Bills suggestions, while sound, were giving me a real headache to even think about! One cannot just optimize one ZPU op at a time in PASM and quickly test the results. It all has to be done in one go. It was giving me such a bad headache I realized it's better to write the thing in C and test it on a PC. Then use the resulting working C version as the "spec" for a PASM rewrite of Zog.
So, Bill, could you look this over and check that I have understood your suggestions correctly? I have introduced a top of stack "register" (TOS) such that a lot of ops go straight to that rather than doing PUSH/POP on the stack in ZPU memory space. I have tried to ensure that TOS is flushed/loaded to/from the real top of stack in memory in all places that require it. All in all I'm still worried there maybe some instruction sequences where this falls down. I have not used any "PUSH pending" flag as I originally thought was required. In fact I have not used any new flag at all. There is the case where it is required to flush TOS to the real stack when doing a PUSH on an empty stack. I have handled this by checking that SP = 0 and not doing the flush if so.
The C code is written as simply as possible so as to make for an easy transition to PASM.
2)
Anyone crazy enough can run this on the Prop using Catalina or ICC. One day Zog will also be able to run it, then we will have Zog running ZPU in C running ZPU in C....
3)
I have no idea how the ZPU enthusiasts have implemented it in Verilog or VHDL for FPGAs but there is the possibility that this approach would speed up Zog hardware implementations as well.
4)
This will be used on certain other multi-core embedded controller chip that also needs external RAM for large programs and a byte code interpreter to run the code from it. No names mentioned here for fear of being flogged.

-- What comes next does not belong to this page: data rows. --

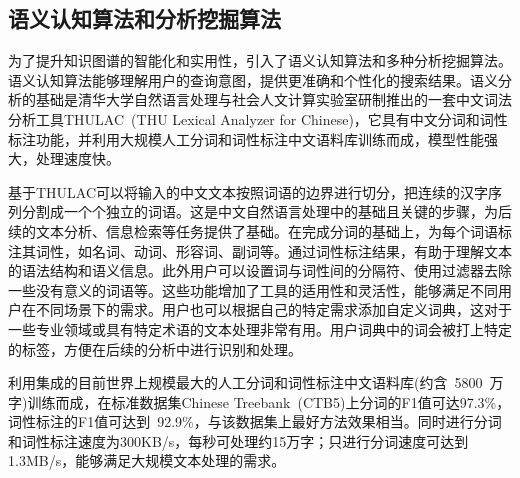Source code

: 

\subsection{语义认知算法和分析挖掘算法} 
为了提升知识图谱的智能化和实用性，引入了语义认知算法和多种分析挖掘算法。语义认知算法能够理解用户的查询意图，提供更准确和个性化的搜索结果。语义分析的基础是清华大学自然语言处理与社会人文计算实验室研制推出的一套中文词法分析工具\textrm{THULAC~(THU Lexical Analyzer for Chinese)}，它具有中文分词和词性标注功能，并利用大规模人工分词和词性标注中文语料库训练而成，模型性能强大，处理速度快。

基于\textrm{THULAC}可以将输入的中文文本按照词语的边界进行切分，把连续的汉字序列分割成一个个独立的词语。这是中文自然语言处理中的基础且关键的步骤，为后续的文本分析、信息检索等任务提供了基础。在完成分词的基础上，为每个词语标注其词性，如名词、动词、形容词、副词等。通过词性标注结果，有助于理解文本的语法结构和语义信息。此外用户可以设置词与词性间的分隔符、使用过滤器去除一些没有意义的词语等。这些功能增加了工具的适用性和灵活性，能够满足不同用户在不同场景下的需求。用户也可以根据自己的特定需求添加自定义词典，这对于一些专业领域或具有特定术语的文本处理非常有用。用户词典中的词会被打上特定的标签，方便在后续的分析中进行识别和处理。

利用集成的目前世界上规模最大的人工分词和词性标注中文语料库(约含~5800~万字)训练而成，在标准数据集\textrm{Chinese Treebank~(CTB5)}上分词的\textrm{F1}值可达\textrm{97.3\%}，词性标注的\textrm{F1}值可达到~\textrm{92.9\%}，与该数据集上最好方法效果相当。同时进行分词和词性标注速度为\textrm{300KB/s}，每秒可处理约15万字；只进行分词速度可达到\textrm{1.3MB/s}，能够满足大规模文本处理的需求。

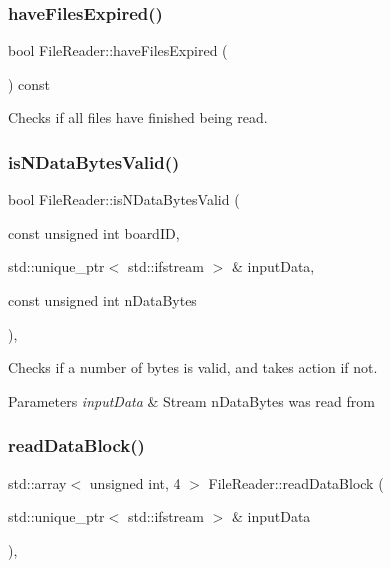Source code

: \subsubsection{\texorpdfstring{have\+Files\+Expired()}{haveFilesExpired()}}
{\footnotesize\ttfamily bool File\+Reader\+::have\+Files\+Expired (\begin{DoxyParamCaption}{ }\end{DoxyParamCaption}) const\hspace{0.3cm}{\ttfamily [inline]}}



Checks if all files have finished being read. 

\mbox{\label{class_file_reader_ac3938817d6fd8b2d90ac479e323bdc03}} 
\subsubsection{\texorpdfstring{is\+N\+Data\+Bytes\+Valid()}{isNDataBytesValid()}}
{\footnotesize\ttfamily bool File\+Reader\+::is\+N\+Data\+Bytes\+Valid (\begin{DoxyParamCaption}\item[{const unsigned int}]{board\+ID,  }\item[{std\+::unique\+\_\+ptr$<$ std\+::ifstream $>$ \&}]{input\+Data,  }\item[{const unsigned int}]{n\+Data\+Bytes }\end{DoxyParamCaption})\hspace{0.3cm}{\ttfamily [inline]}, {\ttfamily [private]}}



Checks if a number of bytes is valid, and takes action if not. 


\begin{DoxyParams}{Parameters}
{\em input\+Data} & Stream n\+Data\+Bytes was read from \\
\hline
\end{DoxyParams}
\mbox{\label{class_file_reader_ac578b683eba751027766a2c30f03a28b}} 
\subsubsection{\texorpdfstring{read\+Data\+Block()}{readDataBlock()}}
{\footnotesize\ttfamily std\+::array$<$ unsigned int, 4 $>$ File\+Reader\+::read\+Data\+Block (\begin{DoxyParamCaption}\item[{std\+::unique\+\_\+ptr$<$ std\+::ifstream $>$ \&}]{input\+Data }\end{DoxyParamCaption})\hspace{0.3cm}{\ttfamily [inline]}, {\ttfamily [private]}}



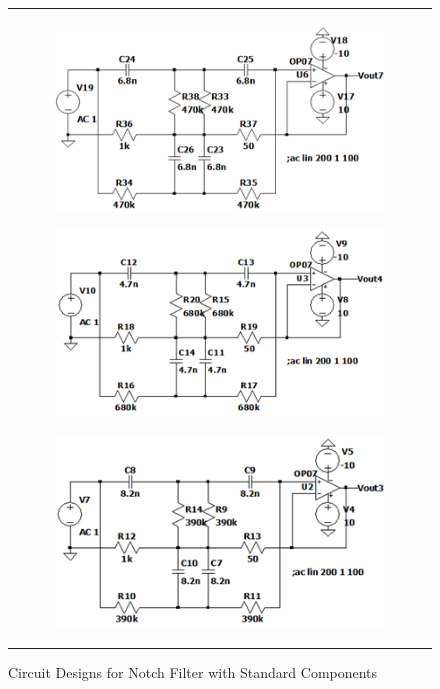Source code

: \documentclass[hidelinks,12pt]{article}
\begin{document}
	\begin{figure}[!h]
		\centering
			\begin{tabular}{c}
				\begin{subfigure}[t]{0.33\textwidth}
					\centering
					\includegraphics[width=\textwidth]{figures/Notch Filter Design/design_1}
					\caption{}
				\end{subfigure}
				\hfill
				\begin{subfigure}[t]{0.33\textwidth}
					\centering
					\includegraphics[width=\textwidth]{figures/Notch Filter Design/design_2}
					\caption{}
					\label{fig:chosen_circuit}
				\end{subfigure}
				\hfill
				\begin{subfigure}[t]{0.33\textwidth}
					\centering
					\includegraphics[width=\textwidth]{figures/Notch Filter Design/design_3}
					\caption{}
				\end{subfigure}
			\end{tabular}
		\caption{Circuit Designs for Notch Filter with Standard Components}
	\end{figure}
\end{document}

Next up is the rewrite of Zog in line with this version, once Bill has OKed it. It might take a while to find time to fit this in.

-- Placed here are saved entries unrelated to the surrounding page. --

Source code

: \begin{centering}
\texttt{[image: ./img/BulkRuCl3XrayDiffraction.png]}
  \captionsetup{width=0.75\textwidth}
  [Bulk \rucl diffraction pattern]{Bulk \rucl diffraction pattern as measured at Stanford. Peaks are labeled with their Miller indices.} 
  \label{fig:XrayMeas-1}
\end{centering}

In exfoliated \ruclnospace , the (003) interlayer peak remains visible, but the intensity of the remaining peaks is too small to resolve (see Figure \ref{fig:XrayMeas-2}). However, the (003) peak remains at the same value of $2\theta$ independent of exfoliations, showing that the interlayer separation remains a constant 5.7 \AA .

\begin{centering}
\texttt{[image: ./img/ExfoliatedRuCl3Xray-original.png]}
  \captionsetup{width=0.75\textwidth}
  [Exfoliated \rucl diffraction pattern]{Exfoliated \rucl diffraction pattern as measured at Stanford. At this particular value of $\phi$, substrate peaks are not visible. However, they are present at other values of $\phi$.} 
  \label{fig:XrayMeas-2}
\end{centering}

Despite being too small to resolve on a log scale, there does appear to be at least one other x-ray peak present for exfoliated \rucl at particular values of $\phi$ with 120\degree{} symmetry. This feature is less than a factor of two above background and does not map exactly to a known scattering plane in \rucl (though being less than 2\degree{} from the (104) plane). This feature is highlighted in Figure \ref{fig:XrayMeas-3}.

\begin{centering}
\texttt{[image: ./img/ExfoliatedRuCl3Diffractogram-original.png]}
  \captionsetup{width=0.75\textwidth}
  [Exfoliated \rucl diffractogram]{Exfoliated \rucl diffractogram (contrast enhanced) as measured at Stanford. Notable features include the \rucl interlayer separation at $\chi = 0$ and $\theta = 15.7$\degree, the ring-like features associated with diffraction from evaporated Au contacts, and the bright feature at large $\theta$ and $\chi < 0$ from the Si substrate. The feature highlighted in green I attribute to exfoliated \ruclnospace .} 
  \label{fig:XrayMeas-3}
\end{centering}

I have not had any coffee yet, and I've only taken a quick glance through the code, so I may be wrong... but:
if (sp != 0)
memoryWriteLong(sp, tos); // Flush tos in case it is read back below
else
printf("ADDSP : Stack empty\n");
I don't think all these stack empty check / flush are needed. I will let you know later.
I can also see some slight optimizations for the C code.
Basically, you often use a local variable 'a' for what I tend to use a second cog variable 'nos' for.
I notice in zpu_memory.c that all accesses are aligned... nice!
Is there a nice test program that I can run that checks the ZOG instruction set for correctness? Then I could hack the C code, and send you the results.
Bill: One of the first instructions executed from the binaries built with the ZPU C compiler is naturally an IM. My logic goes like this:
1) IM want's to push a value onto the stack.
2) The stack pointer prior to the IM is zero.
3) Generally before we let IM (or anyone) update the TOS variable we have to flush that to the real top of stack in memory.
4) We can't let that happen because it would overwrite address 0. Which happens to be important.
This could be prevented by the use of a flag or by starting with the SP not equal to zero. The former is extra house keeping, the latter is contary to the ZPU spec.
As it happens when starting up code that "stack empty" condition occurs tree times, all from IM. We could probably remove the SP=0 check in other ops though.
You should not worry about the local "a" vars. I will convert them into global "nos" or whatever. Just have to be careful that signed and unsigned ints are used in the right places otherwise comparisons will fail and sign extending by shifting up and down will fail. We can do that with casts at the right points anyway.
The ZPU architecture does not support unaligned memory access of words and longs and will ignore the lower address bits. Fits very nicely on the Propeller with RD/WRWORD etc. Strangely enough the test code I have run, compiled from C, does generate unaligned accesses. I have seen it in the startup sequence in Zog and now ZPU in C. Looks like the tool chain has a little bug somewhere.
I have not found any program that checks ZPU instruction correctness. The only test I have run is the test.bin included.
What worries me about this optimized version is that individual instructions may appear to work but given they don't actually post their results to the real stack but to the TOS register it is possible that mismanagement of TOS can cause some instruction sequences to fail.
Soon I will need a version VM for the TriBlade. I have promised myself never to put memory hardware access code directly into Zog.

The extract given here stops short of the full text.